(Dataset excerpts)
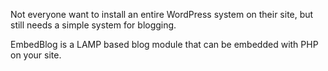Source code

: Not everyone want to install an entire WordPress system on their site, but still needs a simple system for blogging. 

EmbedBlog is a LAMP based blog module that can be embedded with PHP on your site.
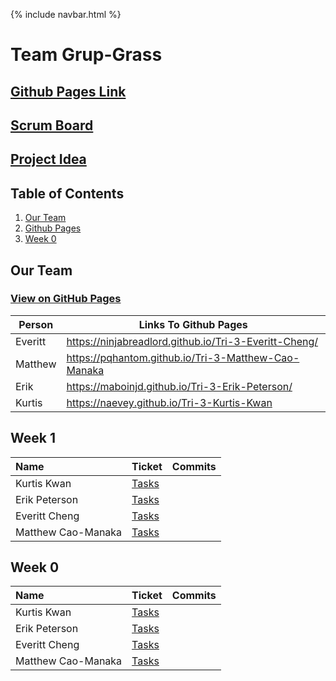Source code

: {% include navbar.html %}


# Team Grup-Grass
## [Github Pages Link](https://ninjabreadlord.github.io/grup-grass/)
## [Scrum Board](https://github.com/NinjaBreadLord/grup-grass/projects/1)

## [Project Idea](https://ninjabreadlord.github.io/grup-grass/webProject)

## Table of Contents
1. [Our Team](https://github.com/NinjaBreadLord/grup-grass/blob/main/README.md#our-team)
2. [Github Pages](https://github.com/NinjaBreadLord/grup-grass/blob/main/README.md#links-to-github-pages)
3. [Week 0](https://github.com/NinjaBreadLord/grup-grass/blob/main/README.md#week-0)

## Our Team
### [View on GitHub Pages](https://ninjabreadlord.github.io/grup-grass/TeamRoles)

|Person|Links To Github Pages|
|----|----|
|Everitt|https://ninjabreadlord.github.io/Tri-3-Everitt-Cheng/|
|Matthew|https://pqhantom.github.io/Tri-3-Matthew-Cao-Manaka|
|Erik|https://maboinjd.github.io/Tri-3-Erik-Peterson/|
|Kurtis|https://naevey.github.io/Tri-3-Kurtis-Kwan|


## Week 1
| Name | Ticket | Commits |
|:-----|:----------------------|:-----:|
| Kurtis Kwan | [Tasks](https://github.com/NinjaBreadLord/grup-grass/issues/assigned/Naevey) | | 
| Erik Peterson | [Tasks](https://github.com/NinjaBreadLord/grup-grass/issues/assigned/MaBoinJd) | 
| Everitt Cheng | [Tasks](https://github.com/NinjaBreadLord/grup-grass/issues/assigned/NinjaBreadLord)  | 
| Matthew Cao-Manaka | [Tasks](https://github.com/NinjaBreadLord/grup-grass/issues/assigned/pqhantom) | 

## Week 0
| Name | Ticket | Commits |
|:-----|:----------------------|:-----:|
| Kurtis Kwan | [Tasks](https://github.com/NinjaBreadLord/grup-grass/issues/4) | | 
| Erik Peterson | [Tasks](https://github.com/NinjaBreadLord/grup-grass/issues/5) | 
| Everitt Cheng | [Tasks](https://github.com/NinjaBreadLord/grup-grass/issues/3)  | 
| Matthew Cao-Manaka | [Tasks](https://github.com/NinjaBreadLord/grup-grass/issues/2) | 


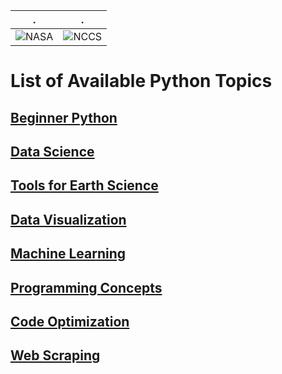 | . | . |
| - | - |
| ![NASA](http://www.nasa.gov/sites/all/themes/custom/nasatwo/images/nasa-logo.svg) | ![NCCS](https://www.nccs.nasa.gov/sites/default/files/NCCS_Logo_0.png) |

# List of Available Python Topics


## [Beginner Python](intro)

## [Data Science](data_science)

## [Tools for Earth Science](earth_science)

## [Data Visualization](vis)

## [Machine Learning](machine_learning)

## [Programming Concepts](programming)

## [Code Optimization](optimization)

## [Web Scraping](web_scraping)
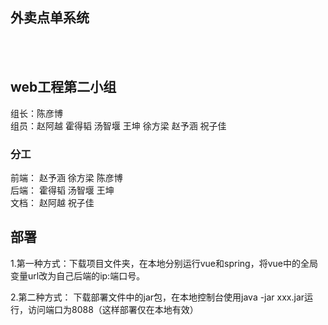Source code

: ## 外卖点单系统
<br></br>
## web工程第二小组
组长：陈彦博</br>
组员：赵阿越 霍得韬 汤智堰 王坤 徐方梁 赵予涵 祝子佳
### 分工
前端： 赵予涵 徐方梁 陈彦博</br>
后端： 霍得韬 汤智堰 王坤</br>
文档： 赵阿越 祝子佳

## 部署
1.第一种方式：下载项目文件夹，在本地分别运行vue和spring，将vue中的全局变量url改为自己后端的ip:端口号。

2.第二种方式： 下载部署文件中的jar包，在本地控制台使用java -jar xxx.jar运行，访问端口为8088（这样部署仅在本地有效）

<!--
**jkboer36/jkboer36** is a ✨ _special_ ✨ repository because its `README.md` (this file) appears on your GitHub profile.
-->
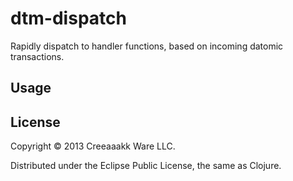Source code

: # dtm-dispatch

Rapidly dispatch to handler functions, based on incoming datomic transactions.

## Usage



## License

Copyright © 2013 Creeaaakk Ware LLC.

Distributed under the Eclipse Public License, the same as Clojure.
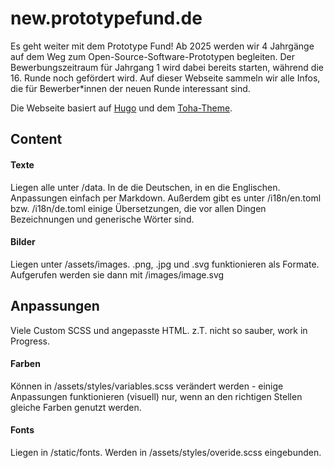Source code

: # new.prototypefund.de

Es geht weiter mit dem Prototype Fund! Ab 2025 werden wir 4 Jahrgänge auf dem Weg zum Open-Source-Software-Prototypen begleiten.
Der Bewerbungszeitraum für Jahrgang 1 wird dabei bereits starten, während die 16. Runde noch gefördert wird. Auf dieser Webseite sammeln wir alle Infos, die für Bewerber\*innen der neuen Runde interessant sind.

Die Webseite basiert auf [Hugo](https://gohugo.io/) und dem [Toha-Theme](https://themes.gohugo.io/themes/toha/).


## Content

#### Texte

Liegen alle unter /data. In de die Deutschen, in en die Englischen. Anpassungen einfach per Markdown.
Außerdem gibt es unter /i18n/en.toml bzw. /i18n/de.toml einige Übersetzungen, die vor allen Dingen Bezeichnungen und generische Wörter sind.

#### Bilder

Liegen unter /assets/images. .png, .jpg und .svg funktionieren als Formate.
Aufgerufen werden sie dann mit /images/image.svg


## Anpassungen

Viele Custom SCSS und angepasste HTML. z.T. nicht so sauber, work in Progress.

#### Farben

Können in /assets/styles/variables.scss verändert werden - einige Anpassungen funktionieren (visuell) nur, wenn an den richtigen Stellen gleiche Farben genutzt werden.

#### Fonts

Liegen in /static/fonts. Werden in /assets/styles/overide.scss eingebunden.
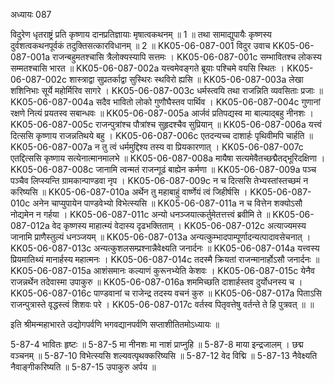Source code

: अध्यायः 087

विदुरेण धृतराष्ट्रं प्रति कृष्णाय दानप्रतिज्ञायाः मृषात्वकथनम् ॥ 1 ॥ तथा सामाद्युपायैः कृष्णस्य दुर्वशत्वकथनपूर्वकं तदुक्तिसत्कारविधानम् ॥ 2 ॥
KK05-06-087-001	विदुर उवाच 
KK05-06-087-001a	राजन्बहुमतश्चासि त्रैलोक्यस्यापि सत्तमः ।
KK05-06-087-001c	सम्भावितश्च लोकस्य सम्मतश्चासि भारत ॥
KK05-06-087-002a	यत्त्वमेवङ्गते ब्रूयाः पश्चिमे वयसि स्थितः ।
KK05-06-087-002c	शास्त्राद्वा सुप्रतर्काद्वा सुस्थिरः स्थविरो ह्यसि ॥
KK05-06-087-003a	लेखा शशिनिभाः सूर्ये महोर्मिरिव सागरे ।
KK05-06-087-003c	धर्मस्त्वयि तथा राजन्निति व्यवसिताः प्रजाः ॥
KK05-06-087-004a	सदैव भावितो लोको गुणौघैस्तव पार्थिव ।
KK05-06-087-004c	गुणानां रक्षणे नित्यं प्रयतस्व सबान्धवः ॥
KK05-06-087-005a	आर्जवं प्रतिपद्यस्व मा बाल्याद्बहु नीनशः ।
KK05-06-087-005c	राजन्पुत्रांश्च पौत्रांश्च सुहृदश्चैव सुप्रियान् ॥
KK05-06-087-006a	यत्त्वं दित्ससि कृष्णाय राजन्नतिथये बहु ।
KK05-06-087-006c	एतदन्यच्च दाशार्हः पृथिवीमपि चार्हति ॥
KK05-06-087-007a	न तु त्वं धर्ममुद्दिश्य तस्य वा प्रियकारणात् ।
KK05-06-087-007c	एतद्दित्ससि कृष्णाय सत्येनात्मानमालभे ॥
KK05-06-087-008a	मायैषा सत्यमेवैतच्छद्मैतद्भूरिदक्षिणा ।
KK05-06-087-008c	जानामि त्वन्मतं राजन्गूढं बाह्येन कर्मणा ॥
KK05-06-087-009a	पञ्च पञ्चैव लिप्स्यन्ति ग्रामकान्पाण्डवा नृप ।
KK05-06-087-009c	न च दित्ससि तेभ्यस्तांस्तच्छमं न करिष्यसि ॥
KK05-06-087-010a	अर्थेन तु महाबाहुं वार्ष्णेयं त्वं जिहीर्षसि ।
KK05-06-087-010c	अनेन चाप्युपायेन पाण्डवेभ्यो विभेत्स्यसि ॥
KK05-06-087-011a	न च वित्तेन शक्योऽसौ नोद्यमेन न गर्हया ।
KK05-06-087-011c	अन्यो धनञ्जयात्कर्तुमेतत्तत्त्वं ब्रवीमि ते ॥
KK05-06-087-012a	वेद कृष्णस्य माहात्म्यं वेदास्य दृढभक्तिताम् ।
KK05-06-087-012c	अत्याज्यमस्य जानामि प्राणैस्तुल्यं धनञ्जयम् ॥
KK05-06-087-013a	अन्यत्कुम्भादपाम्पूर्णादन्यत्पादावसेचनात् ।
KK05-06-087-013c	अन्यत्कुशलसम्प्रश्नान्नैवेक्ष्यति जनार्दनः ॥
KK05-06-087-014a	यत्त्वस्य प्रियमातिथ्यं मानार्हस्य महात्मनः ।
KK05-06-087-014c	तदस्मै क्रियतां राजन्मानार्होऽसौ जनार्दनः ॥
KK05-06-087-015a	आशंसमानः कल्याणं कुरूनभ्येति केशवः ।
KK05-06-087-015c	येनैव राजन्नर्थेन तदेवास्मा उपाकुरु ॥
KK05-06-087-016a	शममिच्छति दाशार्हस्तव दुर्योधनस्य च ।
KK05-06-087-016c	पाण्डवानां च राजेन्द्र तदस्य वचनं कुरु ॥
KK05-06-087-017a	पिताऽसि राजन्पुत्रास्ते वृद्धस्त्वं शिशवः परे ।
KK05-06-087-017c	वर्तस्व पितृवत्तेषु वर्तन्ते ते हि पुत्रवत् ॥ ॥

इति श्रीमन्महाभारते उद्योगपर्वणि भगवद्यानपर्वणि सप्ताशीतितमोऽध्यायः ॥

5-87-4 भावितः हृष्टः ॥ 5-87-5 मा नीनशः मा नाशं प्राप्नुहि ॥ 5-87-8 माया इन्द्रजालम् । छद्म वञ्चनम् ॥ 5-87-10 विभेत्स्यसि शल्यवत्पृथक्करिष्यसि ॥ 5-87-12 वेद विद्मि ॥ 5-87-13 नैवेक्ष्यति नैवाङ्गीकरिष्यति ॥ 5-87-15 उपाकुरु अर्पय ॥
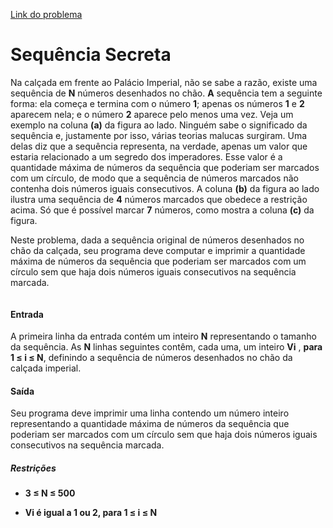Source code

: [Link do problema](https://www.beecrowd.com.br/judge/problems/view/3048)
# Sequência Secreta
Na calçada em frente ao Palácio Imperial, não se sabe a razão, existe uma sequência de **N** números desenhados no chão. **A** sequência tem a seguinte forma: ela começa e termina com o número **1**; apenas os números **1** e **2** aparecem nela; e o número **2** aparece pelo menos uma vez. Veja um exemplo na coluna **(a)** da figura ao lado. Ninguém sabe o significado da sequência e, justamente por isso, várias teorias malucas surgiram. Uma delas diz que a sequência representa, na verdade, apenas um valor que estaria relacionado a um segredo dos imperadores. Esse valor é a quantidade máxima de números da sequência que poderiam ser marcados com um círculo, de modo que a sequência de números marcados não contenha dois números iguais consecutivos. A coluna **(b)** da figura ao lado ilustra uma sequência de **4** números marcados que obedece a restrição acima. Só que é possível marcar **7** números, como mostra a coluna **(c)** da figura.

Neste problema, dada a sequência original de números desenhados no chão da calçada, seu programa deve computar e imprimir a quantidade máxima de números da sequência que poderiam ser marcados com um círculo sem que haja dois números iguais consecutivos na sequência marcada.

<img alt="" src="https://resources.beecrowd.com.br/gallery/images/problems/UOJ_3035.png">

#### Entrada
A primeira linha da entrada contém um inteiro **N** representando o tamanho da sequência. As **N** linhas seguintes contêm, cada uma, um inteiro **Vi** , **para 1 ≤ i ≤ N**, definindo a sequência de números desenhados no chão da calçada imperial.

#### Saída
Seu programa deve imprimir uma linha contendo um número inteiro representando a quantidade máxima de números da sequência que poderiam ser marcados com um círculo sem que haja dois números iguais consecutivos na sequência marcada.

##### Restrições

- **3 ≤ N ≤ 500**

- **Vi é igual a 1 ou 2, para 1 ≤ i ≤ N**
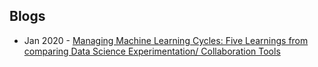 ## Blogs
- Jan 2020 - [Managing Machine Learning Cycles: Five Learnings from comparing Data Science Experimentation/ Collaboration Tools](https://www.kdnuggets.com/2020/01/managing-machine-learning-cycles.html)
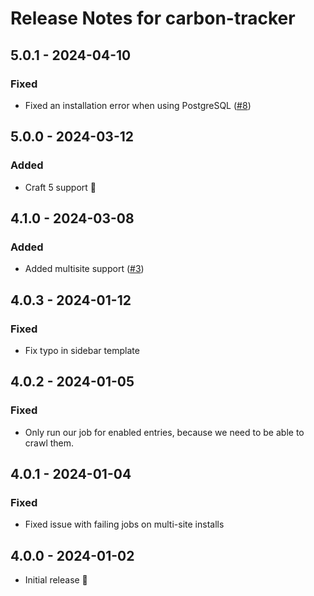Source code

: # Release Notes for carbon-tracker

## 5.0.1 - 2024-04-10
### Fixed
- Fixed an installation error when using PostgreSQL ([#8](https://github.com/statikbe/craft-carbon-tracker/issues/8))

## 5.0.0 - 2024-03-12
### Added
- Craft 5 support 🚀

## 4.1.0 - 2024-03-08
### Added
- Added multisite support ([#3](https://github.com/statikbe/craft-carbon-tracker/issues/3))

## 4.0.3 - 2024-01-12
### Fixed
- Fix typo in sidebar template

## 4.0.2 - 2024-01-05
### Fixed
- Only run our job for enabled entries, because we need to be able to crawl them.

## 4.0.1 - 2024-01-04
### Fixed
- Fixed issue with failing jobs on multi-site installs

## 4.0.0 - 2024-01-02
- Initial release 🚀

**Your goal:**
The answer must be every line of the records above that holds the word "deve".

**Solution to this problem:**
Neste problema, dada a sequência original de números desenhados no chão da calçada, seu programa deve computar e imprimir a quantidade máxima de números da sequência que poderiam ser marcados com um círculo sem que haja dois números iguais consecutivos na sequência marcada.
Seu programa deve imprimir uma linha contendo um número inteiro representando a quantidade máxima de números da sequência que poderiam ser marcados com um círculo sem que haja dois números iguais consecutivos na sequência marcada.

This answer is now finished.